Sermaye güç arıyordu. Güçlü, dayanakları sağlam, sosyal tabanı geniş ve beklentiler içine sokulmuş halka cevap verecek bir hükümet ihtiyacındaydı. Hem sermayenin kendi iç dalaşmalarına belirli bir çözüm sunacak hem de emekçileri oy tabam olarak kullanabilecek bir siyasal yönetim zorunluydu. Özal-muhalefet çekişmesiyle siyasal bir istikrarsızlık kendini ortaya koyuyor, burjuva gruplar arası üst boyutlu bir çatışma bir türlü giderilemiyordu. Oysa sermaye devasa sorunlarla yüz yüzeydi. Özal ve ANAP hükümetiyle hemen hiçbir sorun çözülemiyordu. Çözümsüzlük ise, sorunları biriktirip büyütüyor ve çözümsüzlüğün kangrene dönüşmesini, derinleşmesini dayatıyordu. Eski hükümet siyasal bir yönetsel güç oluşturmaktan uzaklaştıkça, sermaye kontrolü elden kaçırma tehlikesiyle yüz yüze kalıyordu.
Muhalefet bu nedenle ve ama siyasal istikrarsızlığın da bir unsuru olarak yıllardır erken seçimi gündemde tutmaktaydı. Sonunda sermaye bu noktaya geldi ve ANAP da seçim zorunluluğunu kabul etmek durumunda kaldı. Erken seçim, her derde deva olarak sunuldu. Sermayeden, onun düzeni ve siyasal sisteminden kopma eğilimi içinde olan emekçilere yeni bir çağrı çıkarılmaktaydı erken seçimle; aldatıcı unsur hemen tümüyle gözden çıkarılmıştı, yeniden önemle ele alınacaktı. “Halkın yönetimi”, “parlamento egemenliği”, “yasa ve hukukun üstünlüğü”, “sosyal adalet” gibi emekçileri düzene ve siyasal sisteme bağlayacağı düşünülen sloganlar bol bol kullanıldı. Burjuvazi çıkarlarının gerçekleşebileceği güçlü bir siyasal zemin yaratma peşindeydi. Başlıca, işçi hareketi ve ulusal hareketi düzen sınırlan içinde tutabilecek, dışına çıkan yönleriyle kesip alabilecek, yatıştırıcı ve bastırıcı olanaklara sahip güçlü bir seferberlik ve bunu başarabilecek bir güç gerekiyordu.
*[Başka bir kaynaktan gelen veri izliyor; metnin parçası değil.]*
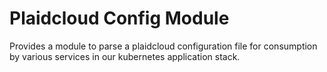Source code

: # Plaidcloud Config Module

Provides a module to parse a plaidcloud configuration file for consumption by various services in our kubernetes application stack.
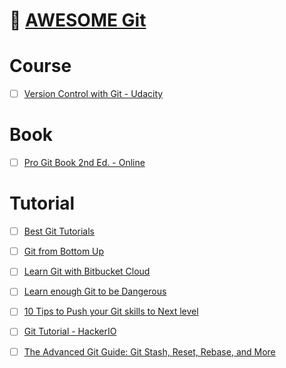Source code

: # :gem: [AWESOME Git](https://github.com/dictcp/awesome-git)

# Course
- [ ] [Version Control with Git - Udacity](https://www.udacity.com/course/version-control-with-git--ud123)

# Book
- [ ] [Pro Git Book 2nd Ed. - Online](https://git-scm.com/book/en/v2)

# Tutorial
- [ ] [Best Git Tutorials](https://gist.github.com/jaseemabid/1321592)
- [ ] [Git from Bottom Up](https://jwiegley.github.io/git-from-the-bottom-up/)

- [ ] [Learn Git with Bitbucket Cloud](https://www.atlassian.com/git/tutorials/learn-git-with-bitbucket-cloud)
- [ ] [Learn enough Git to be Dangerous](https://www.learnenough.com/git-tutorial)

- [ ] [10 Tips to Push your Git skills to Next level](https://www.sitepoint.com/10-tips-git-next-level/)
- [ ] [Git Tutorial -  HackerIO](https://hackr.io/tutorials/learn-git)
- [ ] [The Advanced Git Guide: Git Stash, Reset, Rebase, and More](https://www.toptal.com/git/the-advanced-git-guide)

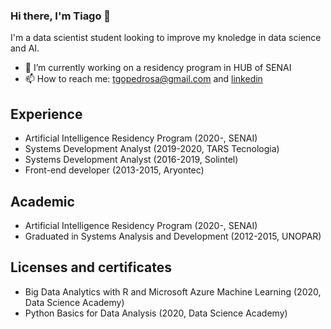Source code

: ### Hi there, I'm Tiago 👋
I'm a data scientist student looking to improve my knoledge in data science and AI.

- 🔭 I’m currently working on a residency program in HUB of SENAI
- 📫 How to reach me: tgopedrosa@gmail.com and [linkedin](https://www.linkedin.com/in/tiago-pedrosa-b24606b2/)


## Experience
- Artificial Intelligence Residency Program (2020-, SENAI)
- Systems Development Analyst (2019-2020, TARS Tecnologia)
- Systems Development Analyst (2016-2019, Solintel)
- Front-end developer (2013-2015, Aryontec)

## Academic 
- Artificial Intelligence Residency Program (2020-, SENAI)
- Graduated in Systems Analysis and Development (2012-2015, UNOPAR)

## Licenses and certificates
- Big Data Analytics with R and Microsoft Azure Machine Learning (2020, Data Science Academy)
- Python Basics for Data Analysis (2020, Data Science Academy)
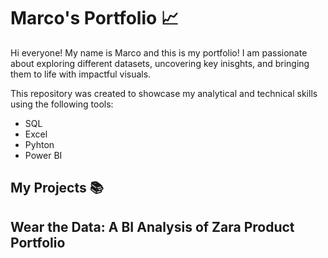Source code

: # Marco's Portfolio 📈
Hi everyone! My name is Marco and this is my portfolio!
I am passionate about exploring different datasets, uncovering key inisghts, and bringing them to life with impactful visuals.

This repository was created to showcase my analytical and technical skills using the following tools:
* SQL
* Excel
* Pyhton 
* Power BI 
## My Projects 📚
## Wear the Data: A BI Analysis of Zara Product Portfolio

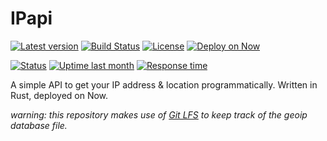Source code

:# IPapi

[![Latest version](https://badgen.net/github/release/GitSquared/ipapi/stable)](https://github.com/GitSquared/ipapi/releases) [![Build Status](https://travis-ci.org/GitSquared/ipapi.svg?branch=master)](https://travis-ci.org/GitSquared/ipapi) [![License](https://badgen.net/github/license/GitSquared/ipapi)](https://github.com/GitSquared/ipapi/blob/master/LICENSE) [![Deploy on Now](https://badgen.net/badge/%E2%96%B2/$%20now%20GitSquared%2Fipapi/222)](https://zeit.co/now)

[![Status](https://badgen.net/uptime-robot/status/m780808113-bb87869d57d6e78dcf1163a3)](https://stats.uptimerobot.com/l783guwKl) [![Uptime last month](https://badgen.net/uptime-robot/month/m780808113-bb87869d57d6e78dcf1163a3)](https://stats.uptimerobot.com/l783guwKl) [![Response time](https://badgen.net/uptime-robot/response/m780808113-bb87869d57d6e78dcf1163a3)](https://stats.uptimerobot.com/l783guwKl)

A simple API to get your IP address & location programmatically. Written in Rust, deployed on Now.

*warning: this repository makes use of [Git LFS](https://git-lfs.github.com) to keep track of the geoip database file.*
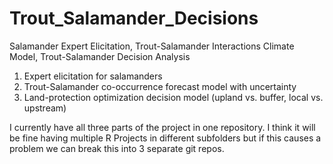 # Trout_Salamander_Decisions
Salamander Expert Elicitation, Trout-Salamander Interactions Climate Model, Trout-Salamander Decision Analysis

1. Expert elicitation for salamanders
2. Trout-Salamander co-occurrence forecast model with uncertainty
3. Land-protection optimization decision model (upland vs. buffer, local vs. upstream) 

I currently have all three parts of the project in one repository. I think it will be fine having multiple R Projects in different subfolders but if this causes a problem we can break this into 3 separate git repos.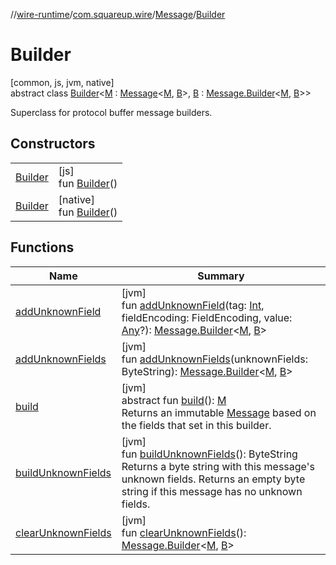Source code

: //[wire-runtime](../../../../index.md)/[com.squareup.wire](../../index.md)/[Message](../index.md)/[Builder](index.md)

# Builder

[common, js, jvm, native]\
abstract class [Builder](index.md)&lt;[M](index.md) : [Message](../index.md)&lt;[M](index.md), [B](index.md)&gt;, [B](index.md) : [Message.Builder](index.md)&lt;[M](index.md), [B](index.md)&gt;&gt;

Superclass for protocol buffer message builders.

## Constructors

| | |
|---|---|
| [Builder](-builder.md) | [js]<br>fun [Builder](-builder.md)() |
| [Builder](-builder.md) | [native]<br>fun [Builder](-builder.md)() |

## Functions

| Name | Summary |
|---|---|
| [addUnknownField](add-unknown-field.md) | [jvm]<br>fun [addUnknownField](add-unknown-field.md)(tag: [Int](https://kotlinlang.org/api/latest/jvm/stdlib/kotlin/-int/index.html), fieldEncoding: FieldEncoding, value: [Any](https://kotlinlang.org/api/latest/jvm/stdlib/kotlin/-any/index.html)?): [Message.Builder](index.md)&lt;[M](index.md), [B](index.md)&gt; |
| [addUnknownFields](add-unknown-fields.md) | [jvm]<br>fun [addUnknownFields](add-unknown-fields.md)(unknownFields: ByteString): [Message.Builder](index.md)&lt;[M](index.md), [B](index.md)&gt; |
| [build](build.md) | [jvm]<br>abstract fun [build](build.md)(): [M](index.md)<br>Returns an immutable [Message](../index.md) based on the fields that set in this builder. |
| [buildUnknownFields](build-unknown-fields.md) | [jvm]<br>fun [buildUnknownFields](build-unknown-fields.md)(): ByteString<br>Returns a byte string with this message's unknown fields. Returns an empty byte string if this message has no unknown fields. |
| [clearUnknownFields](clear-unknown-fields.md) | [jvm]<br>fun [clearUnknownFields](clear-unknown-fields.md)(): [Message.Builder](index.md)&lt;[M](index.md), [B](index.md)&gt; |
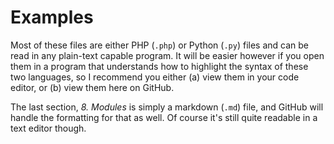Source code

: # Examples

Most of these files are either PHP (`.php`) or Python (`.py`) files and can be
read in any plain-text capable program.  It will be easier however if you open
them in a program that understands how to highlight the syntax of these two
languages, so I recommend you either (a) view them in your code editor, or (b)
view them here on GitHub.

The last section, *8. Modules* is simply a markdown (`.md`) file, and GitHub
will handle the formatting for that as well.  Of course it's still quite
readable in a text editor though.
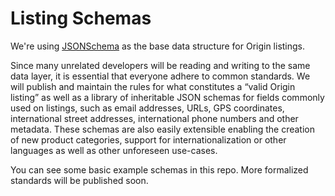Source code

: # Listing Schemas

We're using [JSONSchema](http://json-schema.org/) as the base data structure for Origin listings. 

Since many unrelated developers will be reading and writing to
the same data layer, it is essential that everyone adhere to common standards.
We will publish and maintain the rules for what constitutes a “valid Origin
listing” as well as a library of inheritable JSON schemas for fields commonly
used on listings, such as email addresses, URLs, GPS coordinates, international
street addresses, international phone numbers and other metadata. These schemas
are also easily extensible enabling the creation of new product categories,
support for internationalization or other languages as well as other unforeseen
use-cases.

You can see some basic example schemas in this repo. More formalized standards will be published soon.

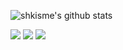 
![shkisme's github stats](https://github-readme-stats.vercel.app/api?username=shkisme&show_icons=true)

<a href="https://twitter.com/Borum_isme" target="_blank"><img src="https://img.shields.io/badge/Twitter-1DA1F2?style=flat-square&logo=Twitter&logoColor=white"/></a>
<a href="https://brilliantcse.tistory.com/" target="_blank"><img src="https://img.shields.io/badge/Tistory-FFCD00?style=flat-square&logo=Tistory&logoColor=white"/></a>
<a href="https://www.instagram.com/shk_isme/" target="_blank"><img src="https://img.shields.io/badge/Instagram-E4405F?style=flat-square&logo=Instagram&logoColor=white"/></a>

<!--
**shkisme/shkisme** is a ✨ _special_ ✨ repository because its `README.md` (this file) appears on your GitHub profile.

Here are some ideas to get you started:

- 🔭 I’m currently working on ...
- 🌱 I’m currently learning ...
- 👯 I’m looking to collaborate on ...
- 🤔 I’m looking for help with ...
- 💬 Ask me about ...
- 📫 How to reach me: ...
- 😄 Pronouns: ...
- ⚡ Fun fact: ...
-->
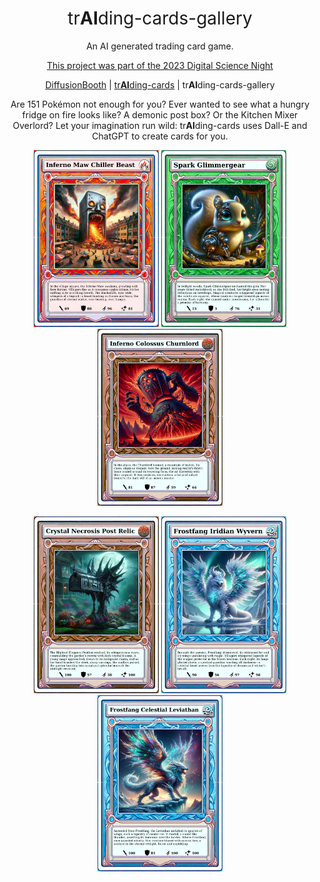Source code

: <h1 align="center" style="font-weight: normal;">tr<b>AI</b>ding-cards-gallery</h1>
<p align="center">An AI generated trading card game.</p>
<p align="center"><a href="https://csti.haw-hamburg.de/2023/11/21/digital-science-night-5-generation-ai-ich-bin-doch-nur-ein-language-model/">This project was part of the 2023 Digital Science Night</a></p>
<p align="center"><a href="https://github.com/ansemjo/diffusionbooth">DiffusionBooth</a> | <a href="https://github.com/okafke/trAIding-cards">tr<b>AI</b>ding-cards</a> | tr<b>AI</b>ding-cards-gallery</p>

<p style="text-align: center;">
Are 151 Pokémon not enough for you?
Ever wanted to see what a hungry fridge on fire looks like?
A demonic post box?
Or the Kitchen Mixer Overlord? 
Let your imagination run wild: tr<b>AI</b>ding-cards uses Dall-E and ChatGPT to create cards for you.
</p>

<p align="center">
    <img src="cards/30e58b0f-581a-4b0a-9882-e96f4748d196-card.png" alt="Image 1" width="200px"/>
    <img src="cards/bdf3bbb5-9954-4707-8b24-6f23d830bccc-card.png" alt="Image 4" width="200px"/>
    <img src="cards/75f2569e-c54a-4e80-8131-51189901c996-card.png" alt="Image 3" width="200px"/>
</p>

<p align="center">
    <img src="cards/1ed73ae7-d02c-44e9-8a14-534af9dd952e-card.png" alt="Image 2" width="200px"/>
    <img src="cards/13898eb7-c8e0-42d4-bfac-5c3398da3f45-card.png" alt="Image 5" width="200px"/>
    <img src="cards/7de6da01-7386-4419-aa9d-23d838f4fba2-card.png" alt="Image 6" width="200px"/>
</p>
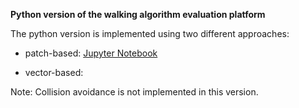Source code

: **Python version of the walking algorithm evaluation platform**

The python version is implemented using two different approaches: 

- patch-based: [Jupyter Notebook](https://hub.mybinder.org/user/fardadhp-walkin-aluation_python-xga70e48/notebooks/platform_patch_based.ipynb)

- vector-based:

Note: Collision avoidance is not implemented in this version.

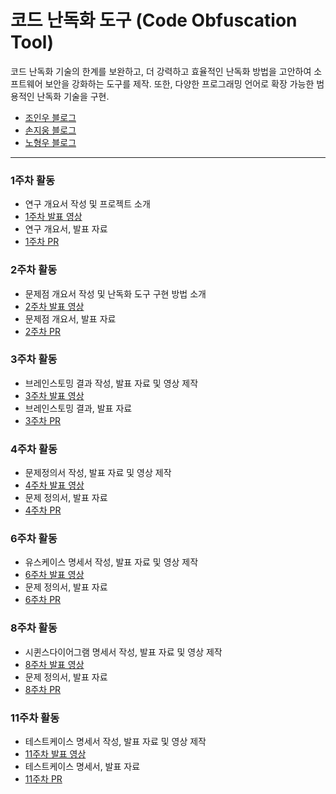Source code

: # 코드 난독화 도구 (Code Obfuscation Tool)

코드 난독화 기술의 한계를 보완하고, 더 강력하고 효율적인 난독화 방법을 고안하여 소프트웨어 보안을 강화하는 도구를 제작. 또한, 다양한 프로그래밍 언어로 확장 가능한 범용적인 난독화 기술을 구현.

- [조인우 블로그](https://joinwoo-blog.tistory.com)
- [손지웅 블로그](https://velog.io/@sonjiwoong/posts)
- [노형우 블로그](https://dmddodmddo.tistory.com/)

---

### 1주차 활동

- 연구 개요서 작성 및 프로젝트 소개
- [1주차 발표 영상](https://youtu.be/dIfNQikINm8)
- 연구 개요서, 발표 자료
- [1주차 PR](https://github.com/Joinwoo/Code-obfuscation-tool/pull/5)

### 2주차 활동

- 문제점 개요서 작성 및 난독화 도구 구현 방법 소개
- [2주차 발표 영상](https://youtu.be/md-ZnEEVKQ0)
- 문제점 개요서, 발표 자료
- [2주차 PR](https://github.com/Joinwoo/Code-obfuscation-tool/pull/7)

### 3주차 활동

- 브레인스토밍 결과 작성, 발표 자료 및 영상 제작
- [3주차 발표 영상](https://youtu.be/gvQeuZgcX5U)
- 브레인스토밍 결과, 발표 자료
- [3주차 PR](https://github.com/Joinwoo/Code-obfuscation-tool/pull/10)

### 4주차 활동

- 문제정의서 작성, 발표 자료 및 영상 제작
- [4주차 발표 영상](https://youtu.be/YJ5HAJhU5K8)
- 문제 정의서, 발표 자료
- [4주차 PR](https://github.com/Joinwoo/Code-obfuscation-tool/pull/13)


### 6주차 활동

- 유스케이스 명세서 작성, 발표 자료 및 영상 제작
- [6주차 발표 영상](https://youtu.be/dQaVNQZYGDw)
- 문제 정의서, 발표 자료
- [6주차 PR](https://github.com/Joinwoo/Code-obfuscation-tool/pull/14)


### 8주차 활동

- 시퀸스다이어그램 명세서 작성, 발표 자료 및 영상 제작
- [8주차 발표 영상](https://youtu.be/Jh1WUOp1jB0)
- 문제 정의서, 발표 자료
- [8주차 PR](https://github.com/Joinwoo/Code-obfuscation-tool/pull/15)

### 11주차 활동

- 테스트케이스 명세서 작성, 발표 자료 및 영상 제작
- [11주차 발표 영상]()
- 테스트케이스 명세서, 발표 자료
- [11주차 PR]()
Seçim bu nedenle yapıldı ama bu sonucu vermedi.
Demirel ve DYP’si “oy patlaması” peşindeydi, olmadı, genel seçmen kitlesinin ancak % 22,1 oyunu alabildi DYP, geçerli oyların ise % 27’sini. Her türlü olanağı kullanan ANAP 2. parti olmayı başardı. Sosyal demokrasi kendini büyük bir moral bozukluğu içine iten önemli bir yenilgi aldı. SHP çok oy kaybetti, DSP fazla kazanamadı, barajı güç bela aştı. Refah içinde gerçekleşen şeriatçı-faşist ittifak “anti-emperyalizm” ve “düzen değişikliği” propagandalarıyla belirli bir başarı sağladı. Ancak sermaye amaçlarına ulaşamadı.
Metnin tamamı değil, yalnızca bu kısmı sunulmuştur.